- Prompt: Leaving out the pictures, return word for word the stretch of entries below from the line holding "## 执行队列权限说明" through the line holding "Indicator nivel baterie".

Data excerpts:
'''
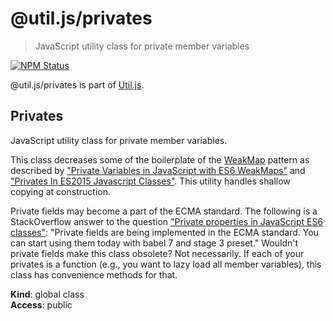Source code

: # @util.js/privates

> JavaScript utility class for private member variables

<p>
  <a href="https://www.npmjs.com/package/@util.js/privates"><img alt="NPM Status" src="https://img.shields.io/npm/v/@util.js/privates.svg?style=flat"></a>
</p>

@util.js/privates is part of [Util.js](https://github.com/creemama/utiljs).

<a name="Privates"></a>

## Privates

JavaScript utility class for private member variables.

This class decreases some of the boilerplate of the
[WeakMap](https://developer.mozilla.org/en-US/docs/Web/JavaScript/Reference/Global_Objects/WeakMap)
pattern as described by
["Private Variables in JavaScript with ES6 WeakMaps"](https://modernweb.com/private-variables-in-javascript-with-es6-weakmaps/)
and
["Privates In ES2015 Javascript Classes"](https://ilikekillnerds.com/2015/09/privates-in-es2015-javascript-classes/).
This utility handles shallow copying at construction.

Private fields may become a part of the ECMA standard. The following is a
StackOverflow answer to the question
["Private properties in JavaScript ES6 classes"](https://stackoverflow.com/a/52237988):
"Private fields are being implemented in the ECMA standard. You can start
using them today with babel 7 and stage 3 preset." Wouldn't private fields
make this class obsolete? Not necessarily. If each of your privates is a
function (e.g., you want to lazy load all member variables), this class has
convenience methods for that.

**Kind**: global class  
**Access**: public
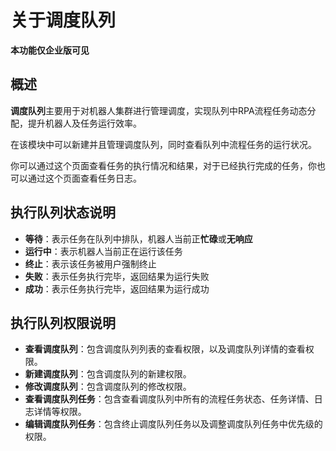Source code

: # 关于调度队列

**本功能仅企业版可见**

## 概述

**调度队列**主要用于对机器人集群进行管理调度，实现队列中RPA流程任务动态分配，提升机器人及任务运行效率。

在该模块中可以新建并且管理调度队列，同时查看队列中流程任务的运行状况。

你可以通过这个页面查看任务的执行情况和结果，对于已经执行完成的任务，你也可以通过这个页面查看任务日志。

## 执行队列状态说明

- **等待**：表示任务在队列中排队，机器人当前正**忙碌**或**无响应**
- **运行中**：表示机器人当前正在运行该任务
- **终止**：表示该任务被用户强制终止
- **失败**：表示任务执行完毕，返回结果为运行失败
- **成功**：表示任务执行完毕，返回结果为运行成功

## 执行队列权限说明

- **查看调度队列**：包含调度队列列表的查看权限，以及调度队列详情的查看权限。
- **新建调度队列**：包含调度队列的新建权限。
- **修改调度队列**：包含调度队列的修改权限。
- **查看调度队列任务**：包含查看调度队列中所有的流程任务状态、任务详情、日志详情等权限。
- **编辑调度队列任务**：包含终止调度队列任务以及调整调度队列任务中优先级的权限。
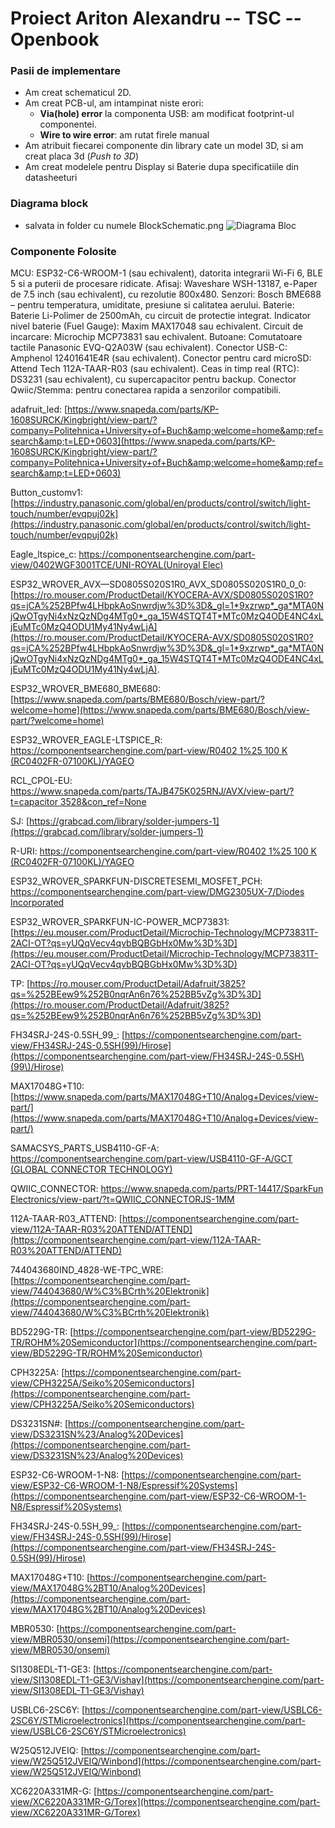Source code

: # Proiect Ariton Alexandru -- TSC -- Openbook


### Pasii de implementare
* Am creat schematicul 2D.
* Am creat PCB-ul, am intampinat niste erori:
    * **Via(hole) error** la componenta USB: am modificat footprint-ul componentei.
    * **Wire to wire error**: am rutat firele manual
* Am atribuit fiecarei componente din library cate un model 3D, si am creat placa 3d (*Push to 3D*)
* Am creat modelele pentru Display si Baterie dupa specificatiile din datasheeturi

### Diagrama block
* salvata in folder cu numele BlockSchematic.png
![Diagrama Bloc](./BlockSchematic.png)

### Componente Folosite

MCU: ESP32-C6-WROOM-1 (sau echivalent), datorita integrarii Wi-Fi 6, BLE 5 si a puterii de procesare ridicate.
Afisaj: Waveshare WSH-13187, e-Paper de 7.5 inch (sau echivalent), cu rezolutie 800x480.
Senzori: Bosch BME688 – pentru temperatura, umiditate, presiune si calitatea aerului.
Baterie: Baterie Li-Polimer de 2500mAh, cu circuit de protectie integrat.
Indicator nivel baterie (Fuel Gauge): Maxim MAX17048 sau echivalent.
Circuit de incarcare: Microchip MCP73831 sau echivalent.
Butoane: Comutatoare tactile Panasonic EVQ-Q2A03W (sau echivalent).
Conector USB-C: Amphenol 12401641E4R (sau echivalent).
Conector pentru card microSD: Attend Tech 112A-TAAR-R03 (sau echivalent).
Ceas in timp real (RTC): DS3231 (sau echivalent), cu supercapacitor pentru backup.
Conector Qwiic/Stemma: pentru conectarea rapida a senzorilor compatibili.

adafruit_led: 
[https://www.snapeda.com/parts/KP-1608SURCK/Kingbright/view-part/?company=Politehnica+University+of+Buch&amp;welcome=home&amp;ref=search&amp;t=LED+0603](https://www.snapeda.com/parts/KP-1608SURCK/Kingbright/view-part/?company=Politehnica+University+of+Buch&amp;welcome=home&amp;ref=search&amp;t=LED+0603)

Button_customv1:
[https://industry.panasonic.com/global/en/products/control/switch/light-touch/number/evqpuj02k](https://industry.panasonic.com/global/en/products/control/switch/light-touch/number/evqpuj02k)

Eagle_ltspice_c: 
[https://componentsearchengine.com/part-view/0402WGF3001TCE/UNI-ROYAL(Uniroyal Elec)](https://componentsearchengine.com/part-view/0402WGF3001TCE/UNI-ROYAL\(Uniroyal%20Elec\))

ESP32_WROVER_AVX—SD0805S020S1R0_AVX_SD0805S020S1R0_0_0: 
[https://ro.mouser.com/ProductDetail/KYOCERA-AVX/SD0805S020S1R0?qs=jCA%252BPfw4LHbpkAoSnwrdjw%3D%3D&_gl=1*9xzrwp*_ga*MTA0NjQwOTgyNi4xNzQzNDg4MTg0*_ga_15W4STQT4T*MTc0MzQ4ODE4NC4xLjEuMTc0MzQ4ODU1My41Ny4wLjA](https://ro.mouser.com/ProductDetail/KYOCERA-AVX/SD0805S020S1R0?qs=jCA%252BPfw4LHbpkAoSnwrdjw%3D%3D&_gl=1*9xzrwp*_ga*MTA0NjQwOTgyNi4xNzQzNDg4MTg0*_ga_15W4STQT4T*MTc0MzQ4ODE4NC4xLjEuMTc0MzQ4ODU1My41Ny4wLjA).

ESP32_WROVER_BME680_BME680: 
[https://www.snapeda.com/parts/BME680/Bosch/view-part/?welcome=home](https://www.snapeda.com/parts/BME680/Bosch/view-part/?welcome=home)

ESP32_WROVER_EAGLE-LTSPICE_R:
[https://componentsearchengine.com/part-view/R0402 1%25 100 K (RC0402FR-07100KL)/YAGEO](https://componentsearchengine.com/part-view/R0402%201%25%20100%20K%20\(RC0402FR-07100KL\)/YAGEO)

RCL_CPOL-EU: 
[https://www.snapeda.com/parts/TAJB475K025RNJ/AVX/view-part/?t=capacitor 3528&con_ref=None](https://www.snapeda.com/parts/TAJB475K025RNJ/AVX/view-part/?t=capacitor%203528&con_ref=None)

SJ:
[https://grabcad.com/library/solder-jumpers-1](https://grabcad.com/library/solder-jumpers-1)

R-URI:
[https://componentsearchengine.com/part-view/R0402 1%25 100 K (RC0402FR-07100KL)/YAGEO](https://componentsearchengine.com/part-view/R0402%201%25%20100%20K%20\(RC0402FR-07100KL\)/YAGEO)

ESP32_WROVER_SPARKFUN-DISCRETESEMI_MOSFET_PCH:
[https://componentsearchengine.com/part-view/DMG2305UX-7/Diodes Incorporated](https://componentsearchengine.com/part-view/DMG2305UX-7/Diodes%20Incorporated)

ESP32_WROVER_SPARKFUN-IC-POWER_MCP73831:
[https://eu.mouser.com/ProductDetail/Microchip-Technology/MCP73831T-2ACI-OT?qs=yUQqVecv4qvbBQBGbHx0Mw%3D%3D](https://eu.mouser.com/ProductDetail/Microchip-Technology/MCP73831T-2ACI-OT?qs=yUQqVecv4qvbBQBGbHx0Mw%3D%3D)

TP:
[https://ro.mouser.com/ProductDetail/Adafruit/3825?qs=%252BEew9%252B0nqrAn6n76%252BB5vZg%3D%3D](https://ro.mouser.com/ProductDetail/Adafruit/3825?qs=%252BEew9%252B0nqrAn6n76%252BB5vZg%3D%3D)

FH34SRJ-24S-0.5SH_99_:
[https://componentsearchengine.com/part-view/FH34SRJ-24S-0.5SH(99)/Hirose](https://componentsearchengine.com/part-view/FH34SRJ-24S-0.5SH\(99\)/Hirose)

MAX17048G+T10:
[https://www.snapeda.com/parts/MAX17048G+T10/Analog+Devices/view-part/](https://www.snapeda.com/parts/MAX17048G+T10/Analog+Devices/view-part/)

SAMACSYS_PARTS_USB4110-GF-A:
[https://componentsearchengine.com/part-view/USB4110-GF-A/GCT (GLOBAL CONNECTOR TECHNOLOGY)](https://componentsearchengine.com/part-view/USB4110-GF-A/GCT%20\(GLOBAL%20CONNECTOR%20TECHNOLOGY\))

QWIIC_CONNECTOR:
[https://www.snapeda.com/parts/PRT-14417/SparkFun Electronics/view-part/?t=QWIIC_CONNECTORJS-1MM](https://www.snapeda.com/parts/PRT-14417/SparkFun%20Electronics/view-part/?t=QWIIC_CONNECTORJS-1MM)

112A-TAAR-R03_ATTEND:
[https://componentsearchengine.com/part-view/112A-TAAR-R03%20ATTEND/ATTEND](https://componentsearchengine.com/part-view/112A-TAAR-R03%20ATTEND/ATTEND)

744043680IND_4828-WE-TPC_WRE:
[https://componentsearchengine.com/part-view/744043680/W%C3%BCrth%20Elektronik](https://componentsearchengine.com/part-view/744043680/W%C3%BCrth%20Elektronik)

BD5229G-TR:
[https://componentsearchengine.com/part-view/BD5229G-TR/ROHM%20Semiconductor](https://componentsearchengine.com/part-view/BD5229G-TR/ROHM%20Semiconductor)

CPH3225A:
[https://componentsearchengine.com/part-view/CPH3225A/Seiko%20Semiconductors](https://componentsearchengine.com/part-view/CPH3225A/Seiko%20Semiconductors)

DS3231SN#:
[https://componentsearchengine.com/part-view/DS3231SN%23/Analog%20Devices](https://componentsearchengine.com/part-view/DS3231SN%23/Analog%20Devices)

ESP32-C6-WROOM-1-N8:
[https://componentsearchengine.com/part-view/ESP32-C6-WROOM-1-N8/Espressif%20Systems](https://componentsearchengine.com/part-view/ESP32-C6-WROOM-1-N8/Espressif%20Systems)

FH34SRJ-24S-0.5SH_99_:
[https://componentsearchengine.com/part-view/FH34SRJ-24S-0.5SH(99)/Hirose](https://componentsearchengine.com/part-view/FH34SRJ-24S-0.5SH(99)/Hirose)

MAX17048G+T10:
[https://componentsearchengine.com/part-view/MAX17048G%2BT10/Analog%20Devices](https://componentsearchengine.com/part-view/MAX17048G%2BT10/Analog%20Devices)

MBR0530:
[https://componentsearchengine.com/part-view/MBR0530/onsemi](https://componentsearchengine.com/part-view/MBR0530/onsemi)

SI1308EDL-T1-GE3:
[https://componentsearchengine.com/part-view/SI1308EDL-T1-GE3/Vishay](https://componentsearchengine.com/part-view/SI1308EDL-T1-GE3/Vishay)

USBLC6-2SC6Y:
[https://componentsearchengine.com/part-view/USBLC6-2SC6Y/STMicroelectronics](https://componentsearchengine.com/part-view/USBLC6-2SC6Y/STMicroelectronics)

W25Q512JVEIQ:
[https://componentsearchengine.com/part-view/W25Q512JVEIQ/Winbond](https://componentsearchengine.com/part-view/W25Q512JVEIQ/Winbond)

XC6220A331MR-G:
[https://componentsearchengine.com/part-view/XC6220A331MR-G/Torex](https://componentsearchengine.com/part-view/XC6220A331MR-G/Torex)
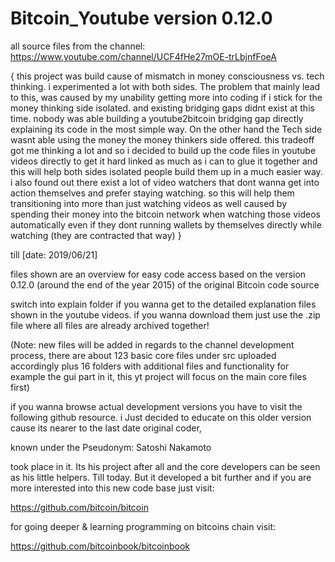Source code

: # Bitcoin_Youtube version 0.12.0
all source files from the channel: https://www.youtube.com/channel/UCF4fHe27mOE-trLbjnfFoeA

{
this project was build cause of mismatch in money consciousness vs. tech thinking. i experimented a lot with both sides. 
The problem that mainly lead to this, was caused by my unability getting more into coding if i stick for the money thinking side isolated. and existing bridging gaps didnt exist at this time. nobody was able building a youtube2bitcoin bridging gap directly explaining its code in the most simple way. On the other hand the Tech side wasnt able using the money the money thinkers side offered. this tradeoff got me thinking a lot and so i decided to build up the code files in youtube videos directly to get it hard linked as much as i can to glue it together and this will help both sides isolated people build them up in a much easier way. i also found out there exist a lot of video watchers that dont wanna get into action themselves and prefer staying watching. so this will help them transitioning into more than just watching videos as well caused by spending their money into the bitcoin network when watching those videos automatically even if they dont running wallets by themselves directly while watching (they are contracted that way)
}

till [date: 2019/06/21]

files shown are an overview for easy code access based on the version 0.12.0 (around the end of the year 2015) of the original Bitcoin code source

switch into explain folder if you wanna get to the detailed explanation files shown in the youtube videos.
if you wanna download them just use the .zip file where all files are already archived together!

(Note: new files will be added in regards to the channel development process, there are about 123 basic core files under src uploaded accordingly plus 16 folders with additional files and functionality for example the gui part in it, this yt project will focus on the main core files first)

if you wanna browse actual development versions you have to visit the following github resource.
i Just decided to educate on this older version cause its nearer to the last date original coder,

known under the Pseudonym: Satoshi Nakamoto 

took place in it. Its his project after all and the core developers can be seen as his little helpers. Till today.
But it developed a bit further and if you are more interested into this new code base just visit:


https://github.com/bitcoin/bitcoin

for going deeper & learning programming on bitcoins chain visit:

https://github.com/bitcoinbook/bitcoinbook
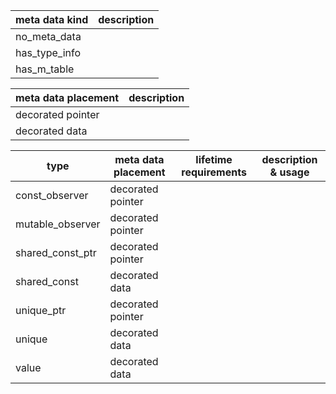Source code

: | meta data kind | description |
|-|-|
| no_meta_data | |
| has_type_info | |
| has_m_table | |


| meta data placement | description |
|-|-|
| decorated pointer | |
| decorated data | |

| type | meta data placement| lifetime requirements | description & usage |
|------|-|-------|--------|
| const_observer | decorated pointer | | |
| mutable_observer | decorated pointer | | |
| shared_const_ptr | decorated pointer | | |
| shared_const | decorated data | | |
| unique_ptr | decorated pointer | | | 
| unique | decorated data | | |
| value | decorated data | | |
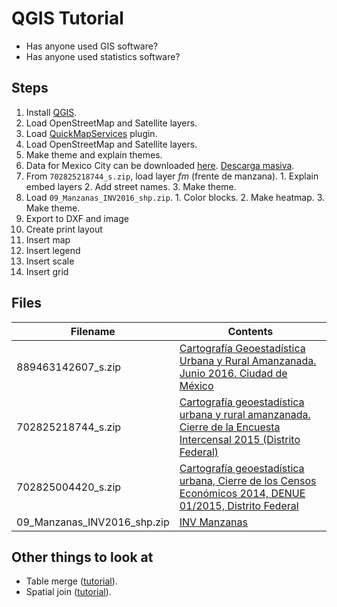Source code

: # QGIS Tutorial

- Has anyone used GIS software?
- Has anyone used statistics software?

## Steps

1. Install [QGIS](https://qgis.org/).
2. Load OpenStreetMap and Satellite layers.
  1. Load [QuickMapServices](https://plugins.qgis.org/plugins/quick_map_services/) plugin.
  2. Load OpenStreetMap and Satellite layers.
  3. Make theme and explain themes.
3. Data for Mexico City can be downloaded [here](https://www.inegi.org.mx/app/areasgeograficas/?ag=09). [Descarga masiva](https://www.inegi.org.mx/app/descarga/?ag=09).
  1. From `702825218744_s.zip`, load layer _fm_ (frente de manzana).
    1. Explain embed layers
    2. Add street names.
    3. Make theme.
  2. Load `09_Manzanas_INV2016_shp.zip`.
    1. Color blocks.
    2. Make heatmap.
    3. Make theme.
4. Export to DXF and image
5. Create print layout
  1. Insert map
  3. Insert legend
  4. Insert scale
  5. Insert grid

## Files

|Filename|Contents|
|----|----|
|889463142607_s.zip|[Cartografía Geoestadística Urbana y Rural Amanzanada. Junio 2016. Ciudad de México](https://www.inegi.org.mx/app/biblioteca/ficha.html?upc=702825218744)|
|702825218744_s.zip|[Cartografía geoestadística urbana y rural amanzanada. Cierre de la Encuesta Intercensal 2015 (Distrito Federal)](https://www.inegi.org.mx/app/biblioteca/ficha.html?upc=702825209100)|
|702825004420_s.zip|[Cartografía geoestadística urbana, Cierre de los Censos Económicos 2014, DENUE 01/2015, Distrito Federal](https://www.inegi.org.mx/app/biblioteca/ficha.html?upc=702825004420)|
|09_Manzanas_INV2016_shp.zip|[INV Manzanas](https://www.inegi.org.mx/app/descarga/?ag=09)|

## Other things to look at

- Table merge ([tutorial](http://www.qgistutorials.com/en/docs/performing_table_joins.html)).
- Spatial join ([tutorial](http://www.qgistutorials.com/en/docs/performing_spatial_joins.html)).
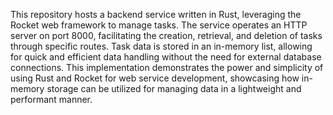 This repository hosts a backend service written in Rust, leveraging the Rocket web framework to manage tasks. The service operates an HTTP server on port 8000, facilitating the creation, retrieval, and deletion of tasks through specific routes. Task data is stored in an in-memory list, allowing for quick and efficient data handling without the need for external database connections. This implementation demonstrates the power and simplicity of using Rust and Rocket for web service development, showcasing how in-memory storage can be utilized for managing data in a lightweight and performant manner.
'''
- Written answer:
## 执行队列权限说明

- **查看调度队列**：包含调度队列列表的查看权限，以及调度队列详情的查看权限。
- **新建调度队列**：包含调度队列的新建权限。
- **修改调度队列**：包含调度队列的修改权限。
- **查看调度队列任务**：包含查看调度队列中所有的流程任务状态、任务详情、日志详情等权限。
- **编辑调度队列任务**：包含终止调度队列任务以及调整调度队列任务中优先级的权限。
Source code

: # Proiect Ariton Alexandru -- TSC -- Openbook


### Pasii de implementare
* Am creat schematicul 2D.
* Am creat PCB-ul, am intampinat niste erori:
    * **Via(hole) error** la componenta USB: am modificat footprint-ul componentei.
    * **Wire to wire error**: am rutat firele manual
* Am atribuit fiecarei componente din library cate un model 3D, si am creat placa 3d (*Push to 3D*)
* Am creat modelele pentru Display si Baterie dupa specificatiile din datasheeturi

### Diagrama block
* salvata in folder cu numele BlockSchematic.png
![Diagrama Bloc](./BlockSchematic.png)

### Componente Folosite

MCU: ESP32-C6-WROOM-1 (sau echivalent), datorita integrarii Wi-Fi 6, BLE 5 si a puterii de procesare ridicate.
Afisaj: Waveshare WSH-13187, e-Paper de 7.5 inch (sau echivalent), cu rezolutie 800x480.
Senzori: Bosch BME688 – pentru temperatura, umiditate, presiune si calitatea aerului.
Baterie: Baterie Li-Polimer de 2500mAh, cu circuit de protectie integrat.
Indicator nivel baterie (Fuel Gauge): Maxim MAX17048 sau echivalent.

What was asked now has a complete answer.